- Born: Hein Min Aung September 15, 1995 (age 30) Pathein, Myanmar
- Occupations: Astrologer, fortune-teller, writer, anti-junta activist, political prisoner
- Criminal charge: High treason
- Criminal penalty: 2 years in prison

= Linn Nhyo Taryar =

Burmese astrologer and fortune teller (born 1995)

Linn Nhyo Taryar (လင်းညှို့တာရာ; born on 15 September 1995), also known as Hein Min Aung (ဟိန်းမင်းအောင်), is a Burmese astrologer and writer, known for his yadaya rituals and fortune predictions. He was arrested for high treason after posting a video in which he prayed for the downfall of the Burmese army general Min Aung Hlaing, who took power during the 2021 Myanmar coup d'état.

==Career==
An orphan from Pathein, in the Ayeyarwady delta region, he came to Yangon as a teenager and studied engineering before dropping out of school to become an astrologist. He started studying magic when he was five, beginning by reading tarot cards and gradually building up an online following on Facebook. He made yearly predictions and advised people on how to avoid trouble. He told The Voice Daily in an interview that there were some politicians who believed in voodoo. He also revealed that some notable politicians and businessmen had asked him for astrological advice before the 2015 general election. In 2016, he founded the Wizardry School of Myanmar, a lesson of which was attended by an interviewer from Agence France-Presse (AFP).

A week after AFP attended the lesson, Linn Nhyo Taryar was issued arrest warrants after social media users told police he was teaching people how to use black magic. On 14 January 2007, he was arrested for opening a magic training school without permission in Yangon. The police seized his school and released him after 4 months in prison.

Following the 2021 Myanmar coup d'état, he was arrested under the Penal Code's Section 505 (b) on 11 February due to a viral video showing him lighting candles and praying for the military government to fall.
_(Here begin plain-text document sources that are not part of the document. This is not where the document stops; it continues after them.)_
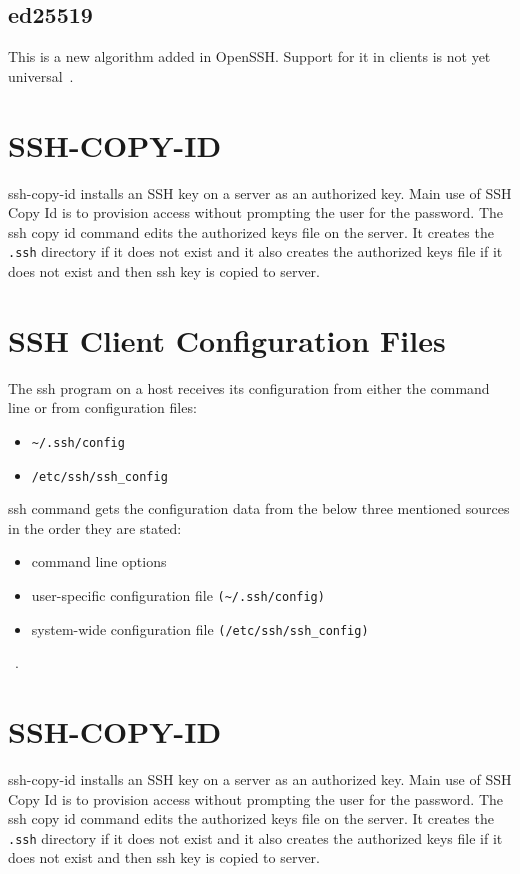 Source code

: \subsection{ed25519}
This is a new algorithm added in OpenSSH. Support for it in clients
is not yet universal~\cite{hid-sp18-513-sshkeyinc}. 

\section{SSH-COPY-ID}
ssh-copy-id installs an SSH key on a server as an authorized key. 
Main use of SSH Copy Id is to provision access without prompting
the user for the password. The ssh copy id command edits the 
authorized keys file on the server. It creates the \verb|.ssh| 
directory if it does not exist and it also creates the authorized 
keys file if it does not exist and then ssh key is copied to server.

\section{SSH Client Configuration Files}
The ssh program on a host receives its configuration from either
the command line or from configuration files:
\begin{itemize}
\item \verb|~/.ssh/config|
\item \verb|/etc/ssh/ssh_config|
\end{itemize}

ssh command gets the configuration data from the below three 
mentioned sources in the order they are stated:

\begin{itemize}
\item command line options
\item user-specific configuration file \verb|(~/.ssh/config)|
\item system-wide configuration file \verb|(/etc/ssh/ssh_config)|
\end{itemize}
~\cite{hid-sp18-513-sshkeyinc}. 

\section{SSH-COPY-ID}
ssh-copy-id installs an SSH key on a server as an authorized key. 
Main use of SSH Copy Id is to provision access without prompting
the user for the password. The ssh copy id command edits the 
authorized keys file on the server. It creates the \verb|.ssh| 
directory if it does not exist and it also creates the 
authorized keys file if it does not exist and then ssh key is 
copied to server.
Thousand of people rallied and protested for four consecutive days in front of the police station for his release. He has become a focal point for demonstrators, with his image often displayed by people resisting the coup.

He has heart disease and can only breathe when given oxygen. His family attempted to supply him with medication, but they were unsuccessful.

He was arbitrarily sentenced to 2 years in prison by junta's court on 27 December 2021. He released from prison on 4 November 2022.